RDD - Resilient Distributed Datasets -> A distributed memory abstraction
Designed to perform in-memory computations on large clusters in a fault-tolerant manner
Reusing data across computations is costly -> you'd need a synchronous GFS that you write to and
the IO cost simply becomes too large for huge datasets
Interface based on coarse-grained transformations (map, filter and join) that apply the same
operation to many data items -> log the transformations used to build the dataset, not the
actual data
Hence, if a partition gets lost we have enough data on how it was derived from other partitions
to recompute it entirely
RDD can be created via deterministic operations on either persistent storage or another RDD.
These operations are referred to as transformations
Examples of transformations are map, filter and join
RDDs do not need to be materialised at all times, instead they have enough information of how
it was derived (lineage) to compute the dataset from its source (e.g. persistent storage)

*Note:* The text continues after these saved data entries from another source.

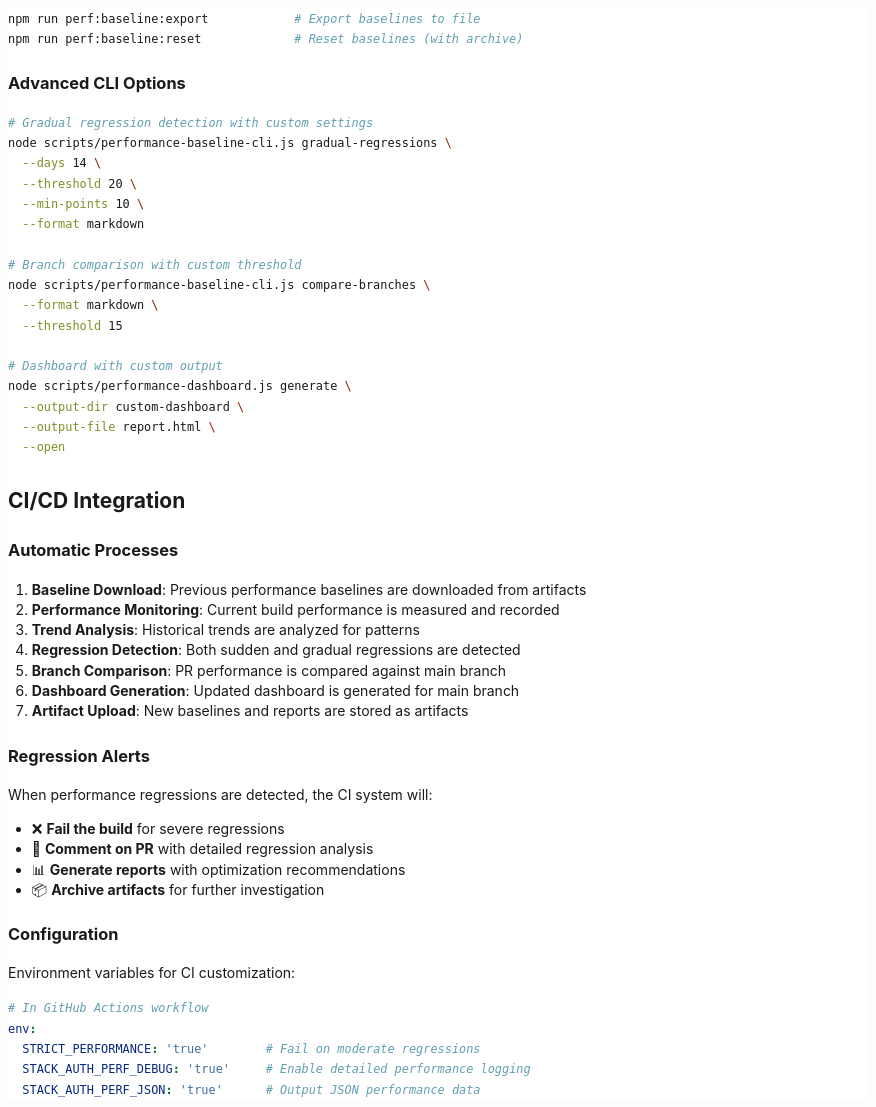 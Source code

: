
 ```bash
npm run perf:baseline:export            # Export baselines to file
npm run perf:baseline:reset             # Reset baselines (with archive)
```

### Advanced CLI Options

```bash
# Gradual regression detection with custom settings
node scripts/performance-baseline-cli.js gradual-regressions \
  --days 14 \
  --threshold 20 \
  --min-points 10 \
  --format markdown

# Branch comparison with custom threshold
node scripts/performance-baseline-cli.js compare-branches \
  --format markdown \
  --threshold 15

# Dashboard with custom output
node scripts/performance-dashboard.js generate \
  --output-dir custom-dashboard \
  --output-file report.html \
  --open
```

## CI/CD Integration

### Automatic Processes

1. **Baseline Download**: Previous performance baselines are downloaded from artifacts
2. **Performance Monitoring**: Current build performance is measured and recorded
3. **Trend Analysis**: Historical trends are analyzed for patterns
4. **Regression Detection**: Both sudden and gradual regressions are detected
5. **Branch Comparison**: PR performance is compared against main branch
6. **Dashboard Generation**: Updated dashboard is generated for main branch
7. **Artifact Upload**: New baselines and reports are stored as artifacts

### Regression Alerts

When performance regressions are detected, the CI system will:
- ❌ **Fail the build** for severe regressions
- 💬 **Comment on PR** with detailed regression analysis
- 📊 **Generate reports** with optimization recommendations
- 📦 **Archive artifacts** for further investigation

### Configuration

Environment variables for CI customization:

```yaml
# In GitHub Actions workflow
env:
  STRICT_PERFORMANCE: 'true'        # Fail on moderate regressions
  STACK_AUTH_PERF_DEBUG: 'true'     # Enable detailed performance logging
  STACK_AUTH_PERF_JSON: 'true'      # Output JSON performance data
```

Program cannot reference an RDD that it cannot reconstruct after a failure
Users control persistence and partitioning of an RDD to optimise for operations they are
going to perform on it
Spark interface:
Each dataset is represented as an object and transformations are invoked using methods of
those objects
Start by defining an RDD by using transformations on data in stable storage
These new RDDs can be used in actions which are operations that return a value to the
application or export data to a storage system (e.g. count, collect, save)
Spark computes RDDs lazily (the first time they are used in action)
There is a persist method to indicate which RDDs will be used later (and hence must be
persisted)
Advantages of an RDD model:
Compared with Distributed Shared Memory (DSM)
RDD can only be created ("written") through coarse-grained transformations
RDD is optimal for uses with bulk reads/writes and is more fault tolerant than DSM
RDDs do not need sharding and checkpoints as they could be recomputed using lineage
RDDs are immutable ~~> slow nodes can be mitigated in the same way MapReduce does it (backups)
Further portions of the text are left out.